Are there mixed Filipinos with western features? Sure! But they often make up the “1%“ and are almost always the rich and elite. They do not look like the vast majority of my country people. My stepmother (Joycie Dorado Alegre) has been the Commissioner of the National Commission in Culture and the Arts to the Visayas and Mindanao and she personally worked on campaigns to encourage that “Black is Beautiful. Brown is Beautiful. You are Beautiful.” It’s been a very rewarding but very uphill battle.
So yes, to see the first representative of my race in Marvel with Eurocentric features? It sucks and it hurts.
Spain wins again. America wins again. The Filipinos must take a hit and live to fight another day, again. And while a Pinay character may be a step in the right direction to you, it greatly disappoints me and many others that she doesn’t look like like one. They could have done better.
Justine is a Health and Wellness educator whose Decolonizing Beauty Standards workshop at the People of Color Conference (for educators in Independent Schools) was the highlight for many attendees two years ago:
Justine AF Yo! Pinay here too and glad this convo is happening so thanks Roxanne Feldman for your allyship. I’m feeling like all I need to do though is clap and bow down because Maria Paz Alegre just crushed it with her eloquence. But since I rarely can keep quiet, I’ll add my 5 pesos here:
1. Yay that Marvel is naming a character an identity that matches one of mine.
2. Boo that she looks like the beauty ideal I’ve been told to emulate for most of my childhood. Unless Wave has that nose because her Tita was right about clothes-pinning it and she obeyed, she is the 1%
3. Interesting that the Cebuano artist drew a Pinay that had the more expensive body alterations done when they could’ve just drew the cheaper and more common one by applying Eskinol lotion to lighten herself up.
4. Decolonizing the beauty ideal is not dunking your face in Hawaiian Tropics oil. We’re more than a skin tone.
5. There better be some real Pilipinx words and cultural practices that aren’t all Spanish and American influenced in this screenplay to make up for this. Just saying.

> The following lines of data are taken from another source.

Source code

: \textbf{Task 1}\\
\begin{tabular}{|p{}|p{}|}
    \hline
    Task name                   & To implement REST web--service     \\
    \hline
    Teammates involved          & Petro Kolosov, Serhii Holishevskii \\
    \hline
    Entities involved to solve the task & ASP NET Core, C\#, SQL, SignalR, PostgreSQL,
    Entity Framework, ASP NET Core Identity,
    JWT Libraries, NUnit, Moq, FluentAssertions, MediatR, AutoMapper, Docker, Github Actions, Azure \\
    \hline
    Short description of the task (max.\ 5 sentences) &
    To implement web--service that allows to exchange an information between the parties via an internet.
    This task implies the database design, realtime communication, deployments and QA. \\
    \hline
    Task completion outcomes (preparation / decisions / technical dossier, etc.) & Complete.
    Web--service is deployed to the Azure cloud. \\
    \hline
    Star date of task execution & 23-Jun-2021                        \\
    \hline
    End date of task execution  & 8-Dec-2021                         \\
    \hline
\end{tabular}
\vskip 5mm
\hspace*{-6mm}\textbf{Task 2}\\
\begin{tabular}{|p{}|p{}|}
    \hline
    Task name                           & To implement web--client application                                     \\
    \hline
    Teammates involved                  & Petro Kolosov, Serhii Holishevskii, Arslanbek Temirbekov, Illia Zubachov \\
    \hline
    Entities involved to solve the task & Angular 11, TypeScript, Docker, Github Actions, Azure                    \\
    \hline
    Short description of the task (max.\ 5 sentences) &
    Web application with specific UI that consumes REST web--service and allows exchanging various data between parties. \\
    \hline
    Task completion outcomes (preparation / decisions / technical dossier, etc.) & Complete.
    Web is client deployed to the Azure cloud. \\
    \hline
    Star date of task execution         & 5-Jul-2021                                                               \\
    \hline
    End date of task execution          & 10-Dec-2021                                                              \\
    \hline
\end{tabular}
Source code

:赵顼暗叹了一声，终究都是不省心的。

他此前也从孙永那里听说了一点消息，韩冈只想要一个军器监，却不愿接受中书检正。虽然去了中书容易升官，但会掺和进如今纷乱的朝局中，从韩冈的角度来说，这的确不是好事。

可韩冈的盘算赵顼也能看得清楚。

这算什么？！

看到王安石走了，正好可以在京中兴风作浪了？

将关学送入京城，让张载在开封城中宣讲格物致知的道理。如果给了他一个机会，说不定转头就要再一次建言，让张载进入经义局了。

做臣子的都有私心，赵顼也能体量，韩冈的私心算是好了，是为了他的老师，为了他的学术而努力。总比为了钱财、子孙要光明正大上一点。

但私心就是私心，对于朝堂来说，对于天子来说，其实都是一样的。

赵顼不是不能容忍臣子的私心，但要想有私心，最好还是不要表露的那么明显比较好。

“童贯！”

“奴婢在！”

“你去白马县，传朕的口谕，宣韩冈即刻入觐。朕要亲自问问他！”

And a week later, our differences in opinions did not get reconciled. Instead of seeing what my Pinay friends expressed, that it would have been wonderful to see a more representational Pinay character, she posted this picture and claims that the woman on the right most “has basically the same shape face and brows of the comic character.”
Perhaps this the case of seeing what you want to see and refuse to see what you don’t want.
I alwo wonder why instead of seeing how most of these women do not look like the artist’s imagining of Wave, this Facebook friend decides to hone in on the one that, to her, makes the point.
2 responses to “Making “WAVE”s or Going with the Flow? – Pinay Thoughts on Marvel’s new Filipina superhero”
If you hadn’t told me this character was supposed to be Filipino, I would have thought she was some skewed version of Middle Eastern or Native American.